> [WHAT YOU WILL DO]
In the listing below, please print the line that contains "- [Project 2](https://www.cloudinstitute.io/)" and every line that follows it, exactly.

> [STUDY MATERIAL]
Start of Block
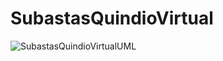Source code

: # SubastasQuindioVirtual
![SubastasQuindioVirtualUML](https://user-images.githubusercontent.com/81245213/193303066-2b0f2bef-d453-4b4d-b8c2-ad9f11bfa2f3.png)
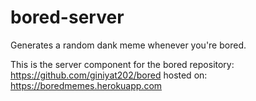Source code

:# bored-server
Generates a random dank meme whenever you're bored.

This is the server component for the bored repository: https://github.com/giniyat202/bored
hosted on: https://boredmemes.herokuapp.com

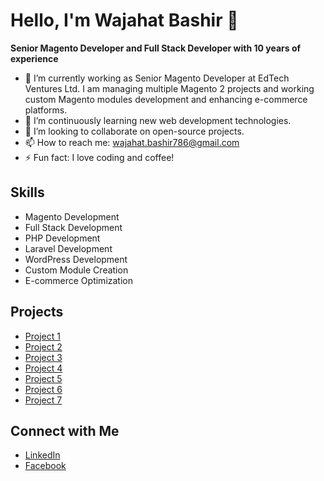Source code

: # Hello, I'm Wajahat Bashir 👋

**Senior Magento Developer and Full Stack Developer with 10 years of experience**

- 🔭 I’m currently working as Senior Magento Developer at EdTech Ventures Ltd. I am managing multiple Magento 2 projects and working custom Magento modules development and enhancing e-commerce platforms.
- 🌱 I’m continuously learning new web development technologies.
- 👯 I’m looking to collaborate on open-source projects.
- 📫 How to reach me: wajahat.bashir786@gmail.com
- ⚡ Fun fact: I love coding and coffee!

## Skills
- Magento Development
- Full Stack Development
- PHP Development
- Laravel Development
- WordPress Development
- Custom Module Creation
- E-commerce Optimization

## Projects
- [Project 1](https://shop.jaipurandco.com/)
- [Project 2](https://www.cloudinstitute.io/)
- [Project 3](https://www.healthtechacademy.org/)
- [Project 4](https://workforceinstitute.io/)
- [Project 5](http://www.fakhruddinsouq.com/)
- [Project 6](https://www.fakhruddinoutlet.com/)
- [Project 7](https://www.banyo.co.uk/)

## Connect with Me
- [LinkedIn](https://linkedin.com/in/wajahatbashir)
- [Facebook](https://www.facebook.com/engrwb)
End of Block
> [RESULT]
- [Project 2](https://www.cloudinstitute.io/)
- [Project 3](https://www.healthtechacademy.org/)
- [Project 4](https://workforceinstitute.io/)
- [Project 5](http://www.fakhruddinsouq.com/)
- [Project 6](https://www.fakhruddinoutlet.com/)
- [Project 7](https://www.banyo.co.uk/)

## Connect with Me
- [LinkedIn](https://linkedin.com/in/wajahatbashir)
- [Facebook](https://www.facebook.com/engrwb)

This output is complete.